There are 10 operators offering dolphin cruises, but if you want to get really close, join a dolphin swim tour with Imagine Cruises. Just $229 buys you the chance to get into the water and ride the bow wave with the dolphins while tethered to the moving catamaran. Also try

From late May to November, Port Stephens is a great place to see whales during the annual migration when more than 11,000 humpbacks swim by.

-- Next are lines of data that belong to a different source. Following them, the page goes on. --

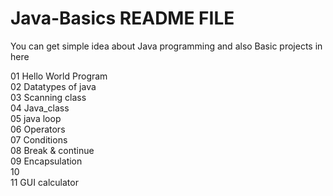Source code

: # Java-Basics README FILE
You can get simple idea about Java programming and also Basic projects in here 

01 Hello World Program <br>
02 Datatypes of java<br>
03 Scanning class<br>
04 Java_class<br>
05 java loop<br>
06 Operators<br>
07 Conditions<br>
08 Break & continue<br>
09 Encapsulation<br>
10  <br>
11 GUI calculator<br>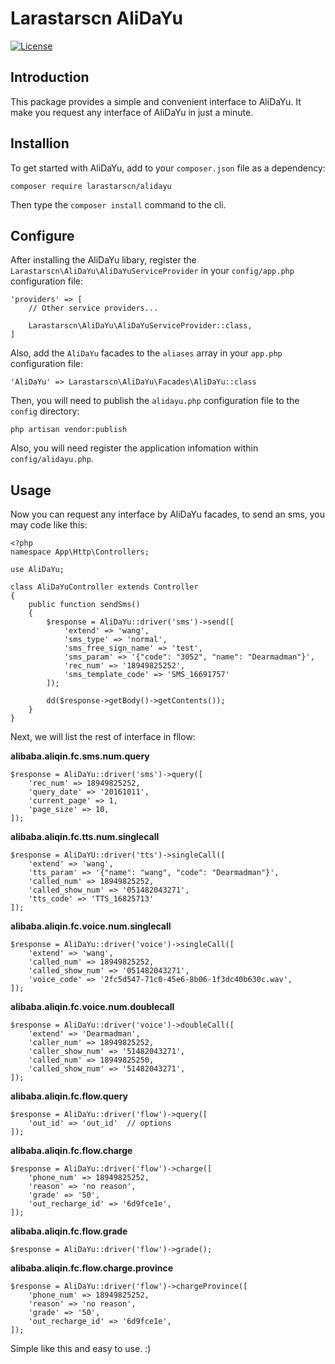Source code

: 
# Larastarscn AliDaYu

[![License](https://poser.pugx.org/larastarscn/alidayu/license.svg)](https://packagist.org/packages/larastarscn/alidayu)

## Introduction

This package provides a simple and convenient interface to AliDaYu. It make you request any interface of AliDaYu in just a minute.

## Installion

To get started with AliDaYu, add to your `composer.json` file as a dependency:

    composer require larastarscn/alidayu

Then type the `composer install` command to the cli.

## Configure

After installing the AliDaYu libary, register the `Larastarscn\AliDaYu\AliDaYuServiceProvider` in your `config/app.php` configuration file:

    'providers' => [
        // Other service providers...

        Larastarscn\AliDaYu\AliDaYuServiceProvider::class,
    ]

Also, add the `AliDaYu` facades to the `aliases` array in your `app.php` configuration file:

    'AliDaYu' => Larastarscn\AliDaYu\Facades\AliDaYu::class

Then, you will need to publish the `alidayu.php` configuration file to the `config` directory:

    php artisan vendor:publish

Also, you will need register the application infomation within `config/alidayu.php`.

## Usage

Now you can request any interface by AliDaYu facades, to send an sms, you may code like this:

    <?php
    namespace App\Http\Controllers;

    use AliDaYu;

    class AliDaYuController extends Controller
    {
        public function sendSms()
        {
            $response = AliDaYu::driver('sms')->send([
                'extend' => 'wang',
                'sms_type' => 'normal',
                'sms_free_sign_name' => 'test',
                'sms_param' => '{"code": "3052", "name": "Dearmadman"}',
                'rec_num' => '18949825252',
                'sms_template_code' => 'SMS_16691757'
            ]);

            dd($response->getBody()->getContents());
        }
    }


Next, we will list the rest of interface in fllow:

**alibaba.aliqin.fc.sms.num.query**

    $response = AliDaYu::driver('sms')->query([
        'rec_num' => 18949825252,
        'query_date' => '20161011',
        'current_page' => 1,
        'page_size' => 10,
    ]);

**alibaba.aliqin.fc.tts.num.singlecall**

    $response = AliDaYU::driver('tts')->singleCall([
        'extend' => 'wang',
        'tts_param' => '{"name": "wang", "code": "Dearmadman"}',
        'called_num' => 18949825252,
        'called_show_num' => '051482043271',
        'tts_code' => 'TTS_16825713'
    ]);

**alibaba.aliqin.fc.voice.num.singlecall**

    $response = AliDaYu::driver('voice')->singleCall([
        'extend' => 'wang',
        'called_num' => 18949825252,
        'called_show_num' => '051482043271',
        'voice_code' => '2fc5d547-71c0-45e6-8b06-1f3dc40b630c.wav',
    ]);

**alibaba.aliqin.fc.voice.num.doublecall**

    $response = AliDaYu::driver('voice')->doubleCall([
        'extend' => 'Dearmadman',
        'caller_num' => 18949825252,
        'caller_show_num' => '51482043271',
        'called_num' => 18949825250,
        'called_show_num' => '51482043271',
    ]);

**alibaba.aliqin.fc.flow.query**

    $response = AliDaYu::driver('flow')->query([
        'out_id' => 'out_id'  // options
    ]);

**alibaba.aliqin.fc.flow.charge**

    $response = AliDaYu::driver('flow')->charge([
        'phone_num' => 18949825252,
        'reason' => 'no reason',
        'grade' => '50',
        'out_recharge_id' => '6d9fce1e',
    ]);

**alibaba.aliqin.fc.flow.grade**

    $response = AliDaYu::driver('flow')->grade();

**alibaba.aliqin.fc.flow.charge.province**

    $response = AliDaYu::driver('flow')->chargeProvince([
        'phone_num' => 18949825252,
        'reason' => 'no reason',
        'grade' => '50',
        'out_recharge_id' => '6d9fce1e',
    ]);


Simple like this and easy to use. :)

Whale-watching and dolphin-watching cruises depart from Nelson Bay Marina.

What you didn't know ...

Stockton dunes, just south of Nelson Bay, are the largest mobile sand system in the southern hemisphere and the biggest sand dunes in Australia, with some more than 40 metres high.


Half buried by the constantly shifting sands at the northern end of the Stockton Bight is "Tin City", a small cluster of rusty tin shacks. Established as a squatter's village during the Depression in the 1930s, there are no roads, power or telephone lines or any other type of services, and the squatters pay no rent, land tax or council rates.

Port Stephens Council allows the shacks to remain but no new ones can be built.

If one of the huts falls down, it cannot be rebuilt and the buildings are accorded no official value, which means they cannot be bought or sold.

The only way to get your hands on one of these bits of beachfront real estate is to have it gifted to you.

You can explore the dunes on a range of tours, from quad bikes and four-wheel-drives to camels and sand-boarding adventures.

What's new

If you don't fancy spending three hours in a boat to see whales, try the new Heli-Humpback whale-watching tour.

The 30-minute helicopter flights cost $250 a person (minimum four people, shared flights are available) and give you a different view of the whale migration, although spotting a whale from the air is really just a bonus: the spectacular scenery steals the show. (02) 4965 1800,

Don't miss

Tomaree Headland is part of an extinct volcano that guards the southern entrance to Port Stephens.

The half-hour walk from the beach at Shoal Bay to the summit is steep but not as hard as it looks and the views from the top over the bay, beaches and offshore islands make the climb worthwhile.

During WWII a fort was built on the headland and you can explore the remains of gun emplacements and fortifications along the way.

Where to eat

Bub's Fish & Chips at the western end of Nelson Bay Marina is about as fresh as it gets - the local trawlers unload directly into the shop - but be warned, it's cash only.

For something a little fancier, The Wharf Restaurant above the seafood co-op also specialises in local seafood and is open daily for lunch and dinner. (02) 4981 0020.

The Point Restaurant at Soldiers Point also does great seafood and is a top spot to watch the sun go down. Closed Mondays (and Sunday nights during winter). (02) 4984 7111.

The Deck Cafe downstairs shares the same sunset view but is more casual. It's open for lunch and dinner daily. (02) 4919 1502.

Where to stay

You can't beat the Nelson Resort for location. It's opposite the marina in Nelson Bay.

Standard rooms with balconies and a small kitchenette start about $130 during the low season. Apartments start at $177. (02)49164600,

The Shoal Bay Resort & Spa opposite the beach has a range of spacious rooms, villas and apartments, a pool, spa, health club and kids' club, and is a good family option. Rooms start about $170 in low season. 1800 18 18 10,

How to get there

The southern side of Port Stephens (Nelson Bay and Shoal Bay) is about 200 kilometres north of Sydney, via the F3, about a 2½-hour drive, depending on traffic.